--- Data in this exercise ---

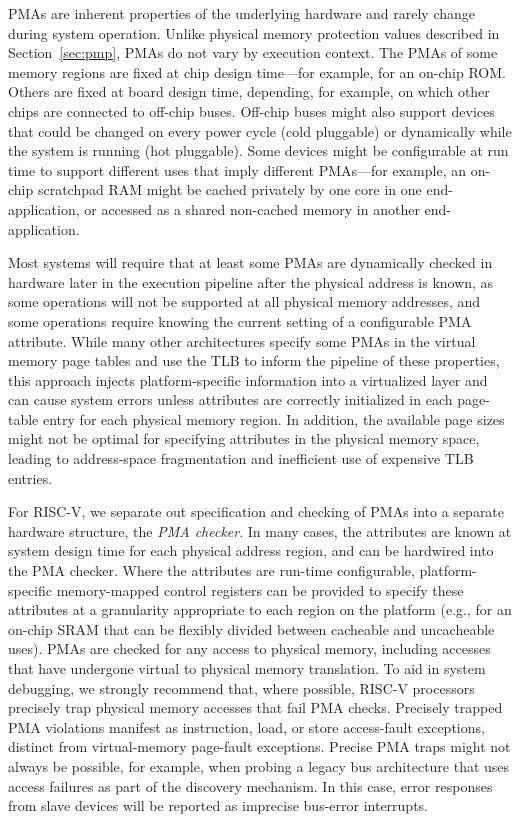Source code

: PMAs are inherent properties of the underlying hardware and rarely
change during system operation.  Unlike physical memory protection
values described in Section~\ref{sec:pmp}, PMAs do not vary by
execution context.  The PMAs of some memory regions are fixed at chip
design time---for example, for an on-chip ROM.  Others are fixed at
board design time, depending, for example, on which other chips are
connected to off-chip buses.  Off-chip buses might also support
devices that could be changed on every power cycle (cold pluggable) or
dynamically while the system is running (hot pluggable).  Some devices
might be configurable at run time to support different uses that imply
different PMAs---for example, an on-chip scratchpad RAM might be
cached privately by one core in one end-application, or accessed as a
shared non-cached memory in another end-application.

Most systems will require that at least some PMAs are dynamically
checked in hardware later in the execution pipeline after the physical
address is known, as some operations will not be supported at all
physical memory addresses, and some operations require knowing the
current setting of a configurable PMA attribute.  While many other architectures
specify some PMAs in the virtual memory page tables and use the TLB to
inform the pipeline of these properties, this approach injects platform-specific
information into a virtualized layer and can cause system errors
unless attributes are correctly initialized in each page-table entry
for each physical memory region.  In addition, the available
page sizes might not be optimal for specifying attributes in the
physical memory space, leading to address-space fragmentation and
inefficient use of expensive TLB entries.

For RISC-V, we separate out specification and checking of PMAs into a
separate hardware structure, the {\em PMA checker}.  In many cases,
the attributes are known at system design time for each physical
address region, and can be hardwired into the PMA checker.  Where the
attributes are run-time configurable, platform-specific memory-mapped
control registers can be provided to specify these attributes at a
granularity appropriate to each region on the platform (e.g., for an
on-chip SRAM that can be flexibly divided between cacheable and
uncacheable uses).  PMAs are checked for any access to physical
memory, including accesses that have undergone virtual to physical
memory translation.  To aid in system debugging, we strongly recommend
that, where possible, RISC-V processors precisely trap physical memory
accesses that fail PMA checks.  Precisely trapped PMA violations manifest
as instruction, load, or store access-fault exceptions, distinct from
virtual-memory page-fault exceptions. Precise PMA traps might not always be
possible, for example, when probing a legacy bus architecture that
uses access failures as part of the discovery mechanism.  In this
case, error responses from slave devices will be reported as imprecise
bus-error interrupts.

---

» Problem
Check every line above for the string "require", and copy the ones that have it.

» Solution
Most systems will require that at least some PMAs are dynamically
physical memory addresses, and some operations require knowing the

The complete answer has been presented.